日本人なら生まれた時から、当たり前のように毎日使っているお箸。
生まれたときに「お食い初め」として箸を使うのが「箸初め」で、人生の終わりに「死水」として水を口に含ませるときにも箸で含ませてもらうわけです。
お箸は、主に食事をするための道具ではありますが、実はお箸には色々な種類があります。
普段に食事をするお箸から、菜箸、取り箸、祝箸、茶懐石の利休箸、揚げ物に使う揚げ箸、そして割りばしなど、このほかにもたくさんの種類があるのです。
そしてお箸には開運をもたらすものや、縁起物と呼ばれるものも数々存在しています。
お箸の歴史とその役割
お箸は日本のみならず、アジアの各国で広く使われてはいますが、日本以外の国ではお箸だけでなく、スプーンと併用している国がほとんどです。
日本人がお箸を使うようになったのは、飛鳥時代頃に中国から伝わったとされています。
小野妹子が遣隋使として中国に渡り、お箸とスプーンを使った食事作法を日本に持ち帰り、宮中で広めたのが日本におけるお箸の文化の始まりです。
しかし当時は「折り箸」と呼ばれるピンセット型のものだったのですが、今のような2本に分かれたお箸を使うようになったのは、奈良時代以降とされています。
一般庶民が現在のように日常的にお箸を使い始めたのは、平安時代の後期とされており、鎌倉時代に入ると漆塗りなど、いろいろなデザインを施されたものが出回るようになったのです。
お箸は繊細な和食文化を支えると共に、正しくお箸を使うことで、忍耐強さを養ったり、脳の発達や活性化を助け、手の動作を形作る作用があります。
従って、お箸は食事をするための道具だけではなく、人間の生活を支える大切な役割を担っているのです。
祝箸
お正月になると、どこの家庭でもお正月用の「祝箸」が用意されると思います。
新しい年を清潔で、生命力があるので縁起がよいとされる柳の木を使った白いお箸、「白木箸」を使います。
この白木箸は、普通のお箸とは違い、両端が細く作られています。
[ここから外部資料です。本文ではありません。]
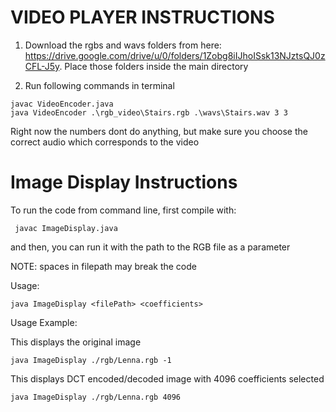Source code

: 

# VIDEO PLAYER INSTRUCTIONS
1. Download the rgbs and wavs folders from here: https://drive.google.com/drive/u/0/folders/1Zobg8iIJhoISsk13NJztsQJ0zCFL-J5y.
Place those folders inside the main directory

2. Run following commands in terminal

```
javac VideoEncoder.java
java VideoEncoder .\rgb_video\Stairs.rgb .\wavs\Stairs.wav 3 3
```
Right now the numbers dont do anything, but make sure you choose the correct audio which corresponds to the video

# Image Display Instructions 
To run the code from command line, first compile with:
```
 javac ImageDisplay.java
```

and then, you can run it with the path to the RGB file as a parameter

NOTE: spaces in filepath may break the code

Usage:
```
java ImageDisplay <filePath> <coefficients>
```

Usage Example:

This displays the original image
```
java ImageDisplay ./rgb/Lenna.rgb -1
```

This displays DCT encoded/decoded image with 4096 coefficients selected
```
java ImageDisplay ./rgb/Lenna.rgb 4096
```

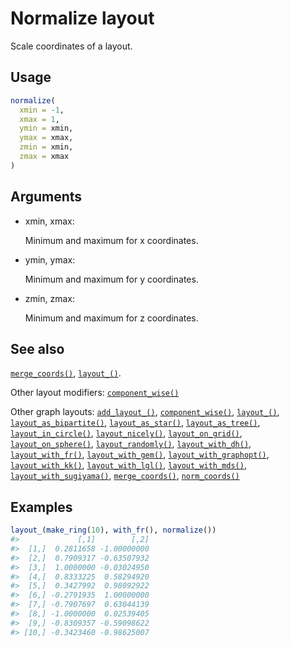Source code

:# Normalize layout

Scale coordinates of a layout.

## Usage

``` r
normalize(
  xmin = -1,
  xmax = 1,
  ymin = xmin,
  ymax = xmax,
  zmin = xmin,
  zmax = xmax
)
```

## Arguments

- xmin, xmax:

  Minimum and maximum for x coordinates.

- ymin, ymax:

  Minimum and maximum for y coordinates.

- zmin, zmax:

  Minimum and maximum for z coordinates.

## See also

[`merge_coords()`](https://r.igraph.org/reference/merge_coords.md),
[`layout_()`](https://r.igraph.org/reference/layout_.md).

Other layout modifiers:
[`component_wise()`](https://r.igraph.org/reference/component_wise.md)

Other graph layouts:
[`add_layout_()`](https://r.igraph.org/reference/add_layout_.md),
[`component_wise()`](https://r.igraph.org/reference/component_wise.md),
[`layout_()`](https://r.igraph.org/reference/layout_.md),
[`layout_as_bipartite()`](https://r.igraph.org/reference/layout_as_bipartite.md),
[`layout_as_star()`](https://r.igraph.org/reference/layout_as_star.md),
[`layout_as_tree()`](https://r.igraph.org/reference/layout_as_tree.md),
[`layout_in_circle()`](https://r.igraph.org/reference/layout_in_circle.md),
[`layout_nicely()`](https://r.igraph.org/reference/layout_nicely.md),
[`layout_on_grid()`](https://r.igraph.org/reference/layout_on_grid.md),
[`layout_on_sphere()`](https://r.igraph.org/reference/layout_on_sphere.md),
[`layout_randomly()`](https://r.igraph.org/reference/layout_randomly.md),
[`layout_with_dh()`](https://r.igraph.org/reference/layout_with_dh.md),
[`layout_with_fr()`](https://r.igraph.org/reference/layout_with_fr.md),
[`layout_with_gem()`](https://r.igraph.org/reference/layout_with_gem.md),
[`layout_with_graphopt()`](https://r.igraph.org/reference/layout_with_graphopt.md),
[`layout_with_kk()`](https://r.igraph.org/reference/layout_with_kk.md),
[`layout_with_lgl()`](https://r.igraph.org/reference/layout_with_lgl.md),
[`layout_with_mds()`](https://r.igraph.org/reference/layout_with_mds.md),
[`layout_with_sugiyama()`](https://r.igraph.org/reference/layout_with_sugiyama.md),
[`merge_coords()`](https://r.igraph.org/reference/merge_coords.md),
[`norm_coords()`](https://r.igraph.org/reference/norm_coords.md)

## Examples

``` r
layout_(make_ring(10), with_fr(), normalize())
#>             [,1]        [,2]
#>  [1,]  0.2811658 -1.00000000
#>  [2,]  0.7909317 -0.63507932
#>  [3,]  1.0000000 -0.03024950
#>  [4,]  0.8333225  0.58294920
#>  [5,]  0.3427992  0.98092922
#>  [6,] -0.2791935  1.00000000
#>  [7,] -0.7907697  0.63044139
#>  [8,] -1.0000000  0.02539405
#>  [9,] -0.8309357 -0.59098622
#> [10,] -0.3423460 -0.98625007
```
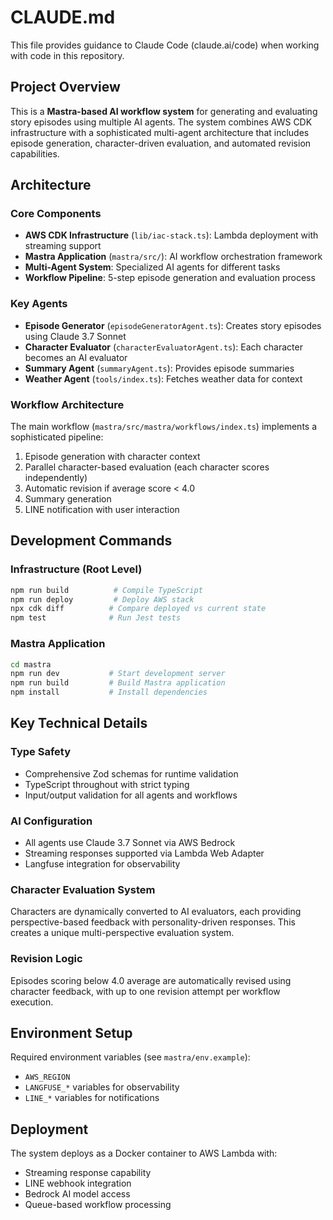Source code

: # CLAUDE.md

This file provides guidance to Claude Code (claude.ai/code) when working with code in this repository.

## Project Overview

This is a **Mastra-based AI workflow system** for generating and evaluating story episodes using multiple AI agents. The system combines AWS CDK infrastructure with a sophisticated multi-agent architecture that includes episode generation, character-driven evaluation, and automated revision capabilities.

## Architecture

### Core Components

- **AWS CDK Infrastructure** (`lib/iac-stack.ts`): Lambda deployment with streaming support
- **Mastra Application** (`mastra/src/`): AI workflow orchestration framework
- **Multi-Agent System**: Specialized AI agents for different tasks
- **Workflow Pipeline**: 5-step episode generation and evaluation process

### Key Agents

- **Episode Generator** (`episodeGeneratorAgent.ts`): Creates story episodes using Claude 3.7 Sonnet
- **Character Evaluator** (`characterEvaluatorAgent.ts`): Each character becomes an AI evaluator
- **Summary Agent** (`summaryAgent.ts`): Provides episode summaries
- **Weather Agent** (`tools/index.ts`): Fetches weather data for context

### Workflow Architecture

The main workflow (`mastra/src/mastra/workflows/index.ts`) implements a sophisticated pipeline:
1. Episode generation with character context
2. Parallel character-based evaluation (each character scores independently)
3. Automatic revision if average score < 4.0
4. Summary generation
5. LINE notification with user interaction

## Development Commands

### Infrastructure (Root Level)
```bash
npm run build          # Compile TypeScript
npm run deploy         # Deploy AWS stack
npx cdk diff          # Compare deployed vs current state
npm test              # Run Jest tests
```

### Mastra Application
```bash
cd mastra
npm run dev           # Start development server
npm run build         # Build Mastra application
npm install           # Install dependencies
```

## Key Technical Details

### Type Safety
- Comprehensive Zod schemas for runtime validation
- TypeScript throughout with strict typing
- Input/output validation for all agents and workflows

### AI Configuration
- All agents use Claude 3.7 Sonnet via AWS Bedrock
- Streaming responses supported via Lambda Web Adapter
- Langfuse integration for observability

### Character Evaluation System
Characters are dynamically converted to AI evaluators, each providing perspective-based feedback with personality-driven responses. This creates a unique multi-perspective evaluation system.

### Revision Logic
Episodes scoring below 4.0 average are automatically revised using character feedback, with up to one revision attempt per workflow execution.

## Environment Setup

Required environment variables (see `mastra/env.example`):
- `AWS_REGION`
- `LANGFUSE_*` variables for observability
- `LINE_*` variables for notifications

## Deployment

The system deploys as a Docker container to AWS Lambda with:
- Streaming response capability
- LINE webhook integration
- Bedrock AI model access
- Queue-based workflow processing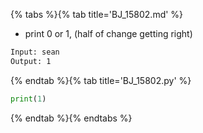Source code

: {% tabs %}{% tab title='BJ_15802.md' %}

* print 0 or 1, (half of change getting right)

```txt
Input: sean
Output: 1
```

{% endtab %}{% tab title='BJ_15802.py' %}

```py
print(1)
```

{% endtab %}{% endtabs %}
これは両口箸と呼ばれ、一方は人が、もう一方は神様が使うとされているのです。
おせち料理はまず神様にお供えし、そのお下がりを頂くのが本来であり、神様と食事を共にすることで1年の恩恵を授かるとされています。
また、神社ではこの「白木箸」を祈祷し、神箸として参拝者に授与していることもあります。
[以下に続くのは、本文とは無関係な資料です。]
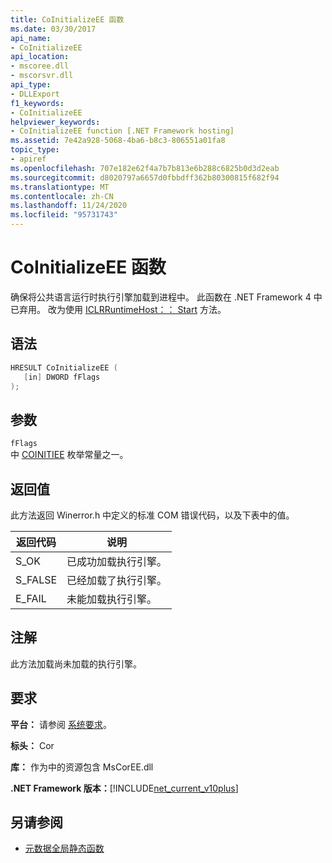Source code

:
 ```yaml
---
title: CoInitializeEE 函数
ms.date: 03/30/2017
api_name:
- CoInitializeEE
api_location:
- mscoree.dll
- mscorsvr.dll
api_type:
- DLLExport
f1_keywords:
- CoInitializeEE
helpviewer_keywords:
- CoInitializeEE function [.NET Framework hosting]
ms.assetid: 7e42a928-5068-4ba6-b8c3-806551a01fa8
topic_type:
- apiref
ms.openlocfilehash: 707e182e62f4a7b7b813e6b288c6825b0d3d2eab
ms.sourcegitcommit: d8020797a6657d0fbbdff362b80300815f682f94
ms.translationtype: MT
ms.contentlocale: zh-CN
ms.lasthandoff: 11/24/2020
ms.locfileid: "95731743"
---
```

# <a name="coinitializeee-function"></a>CoInitializeEE 函数

确保将公共语言运行时执行引擎加载到进程中。 此函数在 .NET Framework 4 中已弃用。 改为使用 [ICLRRuntimeHost：： Start](iclrruntimehost-start-method.md) 方法。  
  
## <a name="syntax"></a>语法  
  
```cpp  
HRESULT CoInitializeEE (  
   [in] DWORD fFlags  
);  
```  
  
## <a name="parameters"></a>参数  

 `fFlags`  
 中 [COINITIEE](../metadata/coinitiee-enumeration.md) 枚举常量之一。  
  
## <a name="return-value"></a>返回值  

 此方法返回 Winerror.h 中定义的标准 COM 错误代码，以及下表中的值。  
  
|返回代码|说明|  
|-----------------|-----------------|  
|S_OK|已成功加载执行引擎。|  
|S_FALSE|已经加载了执行引擎。|  
|E_FAIL|未能加载执行引擎。|  
  
## <a name="remarks"></a>注解  

 此方法加载尚未加载的执行引擎。  
  
## <a name="requirements"></a>要求  

 **平台：** 请参阅 [系统要求](../../get-started/system-requirements.md)。  
  
 **标头：** Cor  
  
 **库：** 作为中的资源包含 MsCorEE.dll  
  
 **.NET Framework 版本：**[!INCLUDE[net_current_v10plus](../../../../includes/net-current-v10plus-md.md)]  
  
## <a name="see-also"></a>另请参阅

- [元数据全局静态函数](../metadata/metadata-global-static-functions.md)
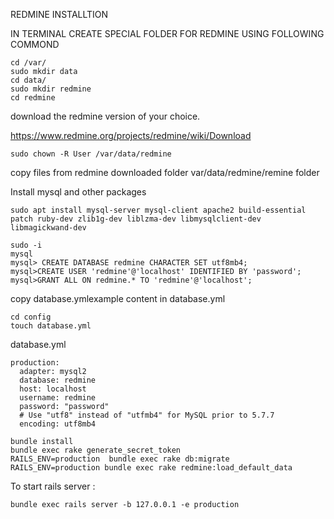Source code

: REDMINE INSTALLTION

IN TERMINAL CREATE SPECIAL FOLDER FOR REDMINE USING FOLLOWING COMMOND
```
cd /var/
sudo mkdir data
cd data/
sudo mkdir redmine
cd redmine 
```
download the redmine version of your choice.

https://www.redmine.org/projects/redmine/wiki/Download

```
sudo chown -R User /var/data/redmine 
```
copy files from redmine downloaded folder var/data/redmine/remine folder

Install mysql and other packages
```
sudo apt install mysql-server mysql-client apache2 build-essential patch ruby-dev zlib1g-dev liblzma-dev libmysqlclient-dev libmagickwand-dev 
```

```
sudo -i
mysql
mysql> CREATE DATABASE redmine CHARACTER SET utf8mb4;
mysql>CREATE USER 'redmine'@'localhost' IDENTIFIED BY 'password';
mysql>GRANT ALL ON redmine.* TO 'redmine'@'localhost';
```

copy database.ymlexample content in database.yml
```
cd config 
touch database.yml
```
database.yml
```
production:
  adapter: mysql2
  database: redmine
  host: localhost
  username: redmine 
  password: "password"
  # Use "utf8" instead of "utfmb4" for MySQL prior to 5.7.7
  encoding: utf8mb4
```
```
bundle install
bundle exec rake generate_secret_token
RAILS_ENV=production  bundle exec rake db:migrate
RAILS_ENV=production bundle exec rake redmine:load_default_data
```
To start rails server :
```
bundle exec rails server -b 127.0.0.1 -e production
```
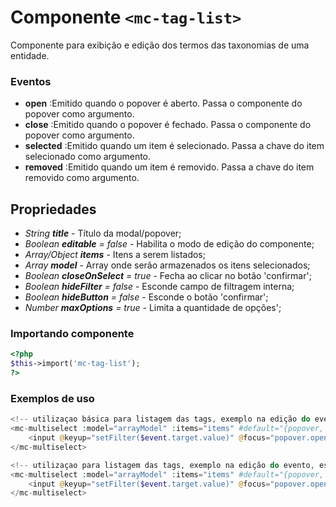 # Componente `<mc-tag-list>`
Componente para exibição e edição dos termos das taxonomias de uma entidade. 
  
### Eventos
- **open** :Emitido quando o popover é aberto. Passa o componente do popover como argumento.
- **close** :Emitido quando o popover é fechado. Passa o componente do popover como argumento.
- **selected** :Emitido quando um item é selecionado. Passa a chave do item selecionado como argumento.
- **removed** :Emitido quando um item é removido. Passa a chave do item removido como argumento.

## Propriedades
- *String **title*** - Título da modal/popover;
- *Boolean **editable** = false* - Habilita o modo de edição do componente;
- *Array/Object **items*** - Itens a serem listados;
- *Array **model*** - Array onde serão armazenados os itens selecionados;
- *Boolean **closeOnSelect** = true* - Fecha ao clicar no botão 'confirmar';
- *Boolean **hideFilter** = false* - Esconde campo de filtragem interna;
- *Boolean **hideButton** = false* - Esconde o botão 'confirmar';
- *Number **maxOptions** = true* - Limita a quantidade de opções';

### Importando componente
```PHP
<?php 
$this->import('mc-tag-list');
?>
```
### Exemplos de uso
```PHP
<!-- utilizaçao básica para listagem das tags, exemplo na edição do evento.-->
<mc-multiselect :model="arrayModel" :items="items" #default="{popover, setFilter}">
    <input @keyup="setFilter($event.target.value)" @focus="popover.open()" placeholder="<?= i::esc_attr__('Selecione os itens: ') ?>">
</mc-multiselect>

<!-- utilizaçao para listagem das tags, exemplo na edição do evento, escondendo filtro e botão-->
<mc-multiselect :model="arrayModel" :items="items" #default="{popover, setFilter}" hide-filter hide-button>
    <input @keyup="setFilter($event.target.value)" @focus="popover.open()" placeholder="<?= i::esc_attr__('Selecione os itens: ') ?>">
</mc-multiselect>

```
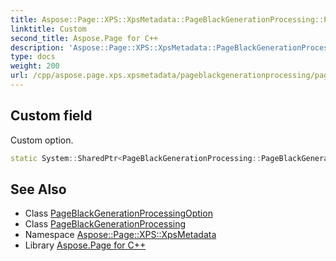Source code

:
 ```yaml
---
title: Aspose::Page::XPS::XpsMetadata::PageBlackGenerationProcessing::PageBlackGenerationProcessingOption::Custom field
linktitle: Custom
second_title: Aspose.Page for C++
description: 'Aspose::Page::XPS::XpsMetadata::PageBlackGenerationProcessing::PageBlackGenerationProcessingOption::Custom field. Custom option in C++.'
type: docs
weight: 200
url: /cpp/aspose.page.xps.xpsmetadata/pageblackgenerationprocessing/pageblackgenerationprocessingoption/custom/
---
```

## Custom field


Custom option.

```cpp
static System::SharedPtr<PageBlackGenerationProcessing::PageBlackGenerationProcessingOption> Aspose::Page::XPS::XpsMetadata::PageBlackGenerationProcessing::PageBlackGenerationProcessingOption::Custom
```

## See Also

* Class [PageBlackGenerationProcessingOption](../)
* Class [PageBlackGenerationProcessing](../../)
* Namespace [Aspose::Page::XPS::XpsMetadata](../../../)
* Library [Aspose.Page for C++](../../../../)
これらの祈祷されたお箸は、長寿箸、福箸、厄除け箸、開運箸などと呼ばれ、赤ちゃんのお食い初めや還暦、古希などの長寿を祝う席などでもよく使われているのです。
お箸で開運!
案外お箸は長年同じものを使っていることが多いかと思いますが、本来は毎年新しいお箸を使うことで、人生に幸運をもたらしてくれると考えられています。
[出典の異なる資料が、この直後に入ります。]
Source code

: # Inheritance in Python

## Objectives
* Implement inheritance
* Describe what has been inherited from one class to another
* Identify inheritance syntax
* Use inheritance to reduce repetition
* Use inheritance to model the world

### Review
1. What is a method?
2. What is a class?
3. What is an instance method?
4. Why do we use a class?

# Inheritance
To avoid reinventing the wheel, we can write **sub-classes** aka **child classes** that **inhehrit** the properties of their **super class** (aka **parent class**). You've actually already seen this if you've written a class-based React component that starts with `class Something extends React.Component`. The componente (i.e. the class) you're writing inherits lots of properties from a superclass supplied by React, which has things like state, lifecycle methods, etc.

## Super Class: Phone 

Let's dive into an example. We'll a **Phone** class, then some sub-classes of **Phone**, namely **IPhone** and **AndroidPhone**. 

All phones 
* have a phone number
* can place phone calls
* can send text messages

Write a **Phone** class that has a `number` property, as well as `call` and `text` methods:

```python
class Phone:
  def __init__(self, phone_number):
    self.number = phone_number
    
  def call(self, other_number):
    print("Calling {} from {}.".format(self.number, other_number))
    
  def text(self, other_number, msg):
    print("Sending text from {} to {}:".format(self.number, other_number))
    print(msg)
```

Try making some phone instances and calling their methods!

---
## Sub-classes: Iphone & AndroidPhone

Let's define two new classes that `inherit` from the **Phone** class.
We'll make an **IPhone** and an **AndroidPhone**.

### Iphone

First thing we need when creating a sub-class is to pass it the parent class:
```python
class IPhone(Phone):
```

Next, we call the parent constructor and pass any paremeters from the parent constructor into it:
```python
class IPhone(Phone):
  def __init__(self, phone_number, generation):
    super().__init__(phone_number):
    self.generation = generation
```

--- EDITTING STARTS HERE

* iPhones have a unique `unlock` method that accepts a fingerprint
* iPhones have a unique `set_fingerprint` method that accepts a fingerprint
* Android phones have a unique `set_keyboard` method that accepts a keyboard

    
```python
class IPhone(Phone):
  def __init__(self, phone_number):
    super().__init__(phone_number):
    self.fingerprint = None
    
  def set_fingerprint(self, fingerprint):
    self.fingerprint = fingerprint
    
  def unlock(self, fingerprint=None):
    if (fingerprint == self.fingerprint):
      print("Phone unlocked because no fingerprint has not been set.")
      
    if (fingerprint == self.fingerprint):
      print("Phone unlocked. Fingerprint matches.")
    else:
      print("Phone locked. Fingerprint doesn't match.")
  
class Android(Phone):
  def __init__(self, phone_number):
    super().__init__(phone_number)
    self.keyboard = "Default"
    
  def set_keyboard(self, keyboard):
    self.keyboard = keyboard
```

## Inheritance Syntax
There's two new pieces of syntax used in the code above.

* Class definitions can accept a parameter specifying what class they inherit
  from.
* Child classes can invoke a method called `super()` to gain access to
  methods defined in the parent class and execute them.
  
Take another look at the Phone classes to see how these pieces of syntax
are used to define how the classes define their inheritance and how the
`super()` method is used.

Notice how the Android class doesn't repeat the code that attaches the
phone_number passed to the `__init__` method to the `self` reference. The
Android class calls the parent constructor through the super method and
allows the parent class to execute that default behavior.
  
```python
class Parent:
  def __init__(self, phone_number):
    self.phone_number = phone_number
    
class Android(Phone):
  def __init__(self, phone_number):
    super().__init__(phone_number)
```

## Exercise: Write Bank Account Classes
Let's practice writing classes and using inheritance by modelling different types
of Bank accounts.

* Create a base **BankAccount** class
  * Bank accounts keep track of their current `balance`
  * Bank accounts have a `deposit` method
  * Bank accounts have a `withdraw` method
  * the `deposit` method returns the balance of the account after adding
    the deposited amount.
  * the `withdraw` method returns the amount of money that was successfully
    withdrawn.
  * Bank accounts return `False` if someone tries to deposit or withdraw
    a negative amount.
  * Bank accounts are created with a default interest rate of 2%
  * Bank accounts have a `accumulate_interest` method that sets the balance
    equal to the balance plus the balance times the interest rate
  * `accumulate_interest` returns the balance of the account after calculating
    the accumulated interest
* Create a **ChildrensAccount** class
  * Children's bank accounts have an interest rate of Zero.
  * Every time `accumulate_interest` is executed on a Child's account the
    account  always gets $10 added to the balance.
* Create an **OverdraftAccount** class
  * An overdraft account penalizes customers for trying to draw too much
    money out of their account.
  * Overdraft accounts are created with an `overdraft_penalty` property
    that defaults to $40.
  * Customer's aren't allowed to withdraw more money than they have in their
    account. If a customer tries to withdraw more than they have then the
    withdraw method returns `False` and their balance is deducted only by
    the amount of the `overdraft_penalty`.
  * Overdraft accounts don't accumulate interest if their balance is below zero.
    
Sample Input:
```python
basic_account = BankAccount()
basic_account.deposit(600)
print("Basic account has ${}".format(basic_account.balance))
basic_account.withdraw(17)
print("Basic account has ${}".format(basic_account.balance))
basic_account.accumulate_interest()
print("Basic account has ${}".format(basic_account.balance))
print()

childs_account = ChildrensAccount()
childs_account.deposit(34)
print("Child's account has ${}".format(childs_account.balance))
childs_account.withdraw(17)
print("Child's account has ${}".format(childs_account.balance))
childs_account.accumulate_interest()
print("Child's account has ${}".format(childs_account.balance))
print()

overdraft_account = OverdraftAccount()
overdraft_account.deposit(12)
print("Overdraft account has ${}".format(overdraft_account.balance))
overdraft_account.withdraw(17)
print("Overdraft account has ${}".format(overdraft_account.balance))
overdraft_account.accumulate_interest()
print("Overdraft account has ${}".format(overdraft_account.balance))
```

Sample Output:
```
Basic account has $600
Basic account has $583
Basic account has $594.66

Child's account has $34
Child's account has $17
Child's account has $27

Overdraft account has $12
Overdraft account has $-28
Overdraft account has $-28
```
また、お箸の素材や形によって、いろいろな意味や縁起ものが存在しています。
お箸はもとともと食事を頂く道具です。つまり食事ができるということで、長寿や健康を意味しています。
最近ではプラスチック素材のお箸も多く出回っていますが、木のお箸のほうがぬくもりを感じたり、手にしっくりするだけでなく、開運ももたらしてくれるのです。
たとえば「幸運」「長寿」「健康」をもたらすとされているのが栗の木で作ったお箸です。
「商売繁盛」や「学業成就」には櫟(いちい)、つまり1位を表す木を使ったお箸が好まれます。
「目標達成」には翌檜(あすなろ)の木、そして「富」「繁栄」祈願には桑の木を使ったものが好ましいとされています。
結婚祝いに差し上げるなら柞(ゆす)、つまり結寿ということなのです。縁結びを願う方にも好まれるお箸です。
このほか八角形のお箸も「八」が末広がりを表すことから、おめでたいお箸とされています。
色で言うならば、金色が施されたものが、やはり富や繁栄をもたらすお箸と言われています。朱色は幸運をもたらす色なので、色々なお祝い事にも使えそうです。
どんなお箸がおめでたいのか、開運を呼び込むのかを知っておくと、プレゼントにしても喜ばれることでしょう。